Plain-text document sources:

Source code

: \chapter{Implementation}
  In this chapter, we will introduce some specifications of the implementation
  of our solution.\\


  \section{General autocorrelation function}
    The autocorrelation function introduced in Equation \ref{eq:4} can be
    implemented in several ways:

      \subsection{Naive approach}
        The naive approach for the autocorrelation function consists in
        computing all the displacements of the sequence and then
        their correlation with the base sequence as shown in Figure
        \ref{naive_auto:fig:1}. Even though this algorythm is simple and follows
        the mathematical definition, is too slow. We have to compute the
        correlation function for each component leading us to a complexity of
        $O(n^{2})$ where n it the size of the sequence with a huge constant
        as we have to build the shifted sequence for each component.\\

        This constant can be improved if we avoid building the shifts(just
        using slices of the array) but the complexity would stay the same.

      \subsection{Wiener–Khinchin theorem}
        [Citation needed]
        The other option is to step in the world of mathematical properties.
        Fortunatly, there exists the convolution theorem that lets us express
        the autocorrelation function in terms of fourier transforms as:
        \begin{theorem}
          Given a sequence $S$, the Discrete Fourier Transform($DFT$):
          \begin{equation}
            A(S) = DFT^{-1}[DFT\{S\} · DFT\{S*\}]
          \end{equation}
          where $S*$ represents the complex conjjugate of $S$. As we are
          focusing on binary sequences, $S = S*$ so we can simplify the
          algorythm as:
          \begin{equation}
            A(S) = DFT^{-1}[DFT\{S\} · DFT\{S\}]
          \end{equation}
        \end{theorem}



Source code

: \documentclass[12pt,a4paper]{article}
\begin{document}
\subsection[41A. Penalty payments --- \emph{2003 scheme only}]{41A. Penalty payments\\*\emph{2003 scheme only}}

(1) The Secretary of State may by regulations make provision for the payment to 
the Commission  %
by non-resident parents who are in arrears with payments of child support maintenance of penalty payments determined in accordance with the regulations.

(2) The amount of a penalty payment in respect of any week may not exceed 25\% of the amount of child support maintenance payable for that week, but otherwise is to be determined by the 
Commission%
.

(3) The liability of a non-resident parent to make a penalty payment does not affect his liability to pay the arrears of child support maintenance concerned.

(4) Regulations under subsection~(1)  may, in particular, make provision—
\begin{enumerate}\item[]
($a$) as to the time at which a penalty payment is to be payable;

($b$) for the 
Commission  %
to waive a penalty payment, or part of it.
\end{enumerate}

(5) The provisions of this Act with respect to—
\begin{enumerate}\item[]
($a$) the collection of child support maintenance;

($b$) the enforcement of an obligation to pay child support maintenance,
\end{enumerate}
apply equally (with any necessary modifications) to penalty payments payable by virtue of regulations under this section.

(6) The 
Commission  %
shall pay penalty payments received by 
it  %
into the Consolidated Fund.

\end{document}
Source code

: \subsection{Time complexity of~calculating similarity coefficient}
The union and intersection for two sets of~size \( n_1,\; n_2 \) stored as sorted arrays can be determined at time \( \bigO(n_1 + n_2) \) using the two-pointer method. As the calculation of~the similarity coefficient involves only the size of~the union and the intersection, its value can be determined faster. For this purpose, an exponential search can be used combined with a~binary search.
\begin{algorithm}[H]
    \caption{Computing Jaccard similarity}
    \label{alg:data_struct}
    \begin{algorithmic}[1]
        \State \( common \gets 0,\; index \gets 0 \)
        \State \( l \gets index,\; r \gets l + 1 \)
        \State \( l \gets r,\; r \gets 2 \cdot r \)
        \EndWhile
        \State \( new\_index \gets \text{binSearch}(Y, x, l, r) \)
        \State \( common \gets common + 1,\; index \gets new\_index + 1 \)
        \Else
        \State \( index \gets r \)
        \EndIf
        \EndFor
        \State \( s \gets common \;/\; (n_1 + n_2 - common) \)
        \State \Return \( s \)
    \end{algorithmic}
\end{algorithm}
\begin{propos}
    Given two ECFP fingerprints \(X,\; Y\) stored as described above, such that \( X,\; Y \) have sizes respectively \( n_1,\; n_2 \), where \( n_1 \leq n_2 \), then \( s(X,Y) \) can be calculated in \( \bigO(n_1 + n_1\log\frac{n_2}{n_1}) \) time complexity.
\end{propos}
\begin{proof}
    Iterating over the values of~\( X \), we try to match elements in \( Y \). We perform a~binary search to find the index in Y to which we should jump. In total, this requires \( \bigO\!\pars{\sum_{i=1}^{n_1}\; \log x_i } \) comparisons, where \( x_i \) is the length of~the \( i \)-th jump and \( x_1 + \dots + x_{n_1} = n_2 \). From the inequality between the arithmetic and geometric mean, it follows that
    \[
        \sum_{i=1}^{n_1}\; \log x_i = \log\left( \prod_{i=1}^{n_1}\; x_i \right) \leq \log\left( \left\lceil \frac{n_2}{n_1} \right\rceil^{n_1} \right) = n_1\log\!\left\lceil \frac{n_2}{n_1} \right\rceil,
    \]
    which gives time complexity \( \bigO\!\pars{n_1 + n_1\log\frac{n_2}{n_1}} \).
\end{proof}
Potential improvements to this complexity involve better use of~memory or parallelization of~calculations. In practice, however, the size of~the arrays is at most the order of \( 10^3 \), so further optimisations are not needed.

Exercise aim: Reproduce the data in full, exactly as presented.

Exercise solution:
Source code

: \chapter{Implementation}
  In this chapter, we will introduce some specifications of the implementation
  of our solution.\\


  \section{General autocorrelation function}
    The autocorrelation function introduced in Equation \ref{eq:4} can be
    implemented in several ways:

      \subsection{Naive approach}
        The naive approach for the autocorrelation function consists in
        computing all the displacements of the sequence and then
        their correlation with the base sequence as shown in Figure
        \ref{naive_auto:fig:1}. Even though this algorythm is simple and follows
        the mathematical definition, is too slow. We have to compute the
        correlation function for each component leading us to a complexity of
        $O(n^{2})$ where n it the size of the sequence with a huge constant
        as we have to build the shifted sequence for each component.\\

        This constant can be improved if we avoid building the shifts(just
        using slices of the array) but the complexity would stay the same.

      \subsection{Wiener–Khinchin theorem}
        [Citation needed]
        The other option is to step in the world of mathematical properties.
        Fortunatly, there exists the convolution theorem that lets us express
        the autocorrelation function in terms of fourier transforms as:
        \begin{theorem}
          Given a sequence $S$, the Discrete Fourier Transform($DFT$):
          \begin{equation}
            A(S) = DFT^{-1}[DFT\{S\} · DFT\{S*\}]
          \end{equation}
          where $S*$ represents the complex conjjugate of $S$. As we are
          focusing on binary sequences, $S = S*$ so we can simplify the
          algorythm as:
          \begin{equation}
            A(S) = DFT^{-1}[DFT\{S\} · DFT\{S\}]
          \end{equation}
        \end{theorem}



Source code

: \documentclass[12pt,a4paper]{article}
\begin{document}
\subsection[41A. Penalty payments --- \emph{2003 scheme only}]{41A. Penalty payments\\*\emph{2003 scheme only}}

(1) The Secretary of State may by regulations make provision for the payment to 
the Commission  %
by non-resident parents who are in arrears with payments of child support maintenance of penalty payments determined in accordance with the regulations.

(2) The amount of a penalty payment in respect of any week may not exceed 25\% of the amount of child support maintenance payable for that week, but otherwise is to be determined by the 
Commission%
.

(3) The liability of a non-resident parent to make a penalty payment does not affect his liability to pay the arrears of child support maintenance concerned.

(4) Regulations under subsection~(1)  may, in particular, make provision—
\begin{enumerate}\item[]
($a$) as to the time at which a penalty payment is to be payable;

($b$) for the 
Commission  %
to waive a penalty payment, or part of it.
\end{enumerate}

(5) The provisions of this Act with respect to—
\begin{enumerate}\item[]
($a$) the collection of child support maintenance;

($b$) the enforcement of an obligation to pay child support maintenance,
\end{enumerate}
apply equally (with any necessary modifications) to penalty payments payable by virtue of regulations under this section.

(6) The 
Commission  %
shall pay penalty payments received by 
it  %
into the Consolidated Fund.

\end{document}
Source code

: \subsection{Time complexity of~calculating similarity coefficient}
The union and intersection for two sets of~size \( n_1,\; n_2 \) stored as sorted arrays can be determined at time \( \bigO(n_1 + n_2) \) using the two-pointer method. As the calculation of~the similarity coefficient involves only the size of~the union and the intersection, its value can be determined faster. For this purpose, an exponential search can be used combined with a~binary search.
\begin{algorithm}[H]
    \caption{Computing Jaccard similarity}
    \label{alg:data_struct}
    \begin{algorithmic}[1]
        \State \( common \gets 0,\; index \gets 0 \)
        \State \( l \gets index,\; r \gets l + 1 \)
        \State \( l \gets r,\; r \gets 2 \cdot r \)
        \EndWhile
        \State \( new\_index \gets \text{binSearch}(Y, x, l, r) \)
        \State \( common \gets common + 1,\; index \gets new\_index + 1 \)
        \Else
        \State \( index \gets r \)
        \EndIf
        \EndFor
        \State \( s \gets common \;/\; (n_1 + n_2 - common) \)
        \State \Return \( s \)
    \end{algorithmic}
\end{algorithm}
\begin{propos}
    Given two ECFP fingerprints \(X,\; Y\) stored as described above, such that \( X,\; Y \) have sizes respectively \( n_1,\; n_2 \), where \( n_1 \leq n_2 \), then \( s(X,Y) \) can be calculated in \( \bigO(n_1 + n_1\log\frac{n_2}{n_1}) \) time complexity.
\end{propos}
\begin{proof}
    Iterating over the values of~\( X \), we try to match elements in \( Y \). We perform a~binary search to find the index in Y to which we should jump. In total, this requires \( \bigO\!\pars{\sum_{i=1}^{n_1}\; \log x_i } \) comparisons, where \( x_i \) is the length of~the \( i \)-th jump and \( x_1 + \dots + x_{n_1} = n_2 \). From the inequality between the arithmetic and geometric mean, it follows that
    \[
        \sum_{i=1}^{n_1}\; \log x_i = \log\left( \prod_{i=1}^{n_1}\; x_i \right) \leq \log\left( \left\lceil \frac{n_2}{n_1} \right\rceil^{n_1} \right) = n_1\log\!\left\lceil \frac{n_2}{n_1} \right\rceil,
    \]
    which gives time complexity \( \bigO\!\pars{n_1 + n_1\log\frac{n_2}{n_1}} \).
\end{proof}
Potential improvements to this complexity involve better use of~memory or parallelization of~calculations. In practice, however, the size of~the arrays is at most the order of \( 10^3 \), so further optimisations are not needed.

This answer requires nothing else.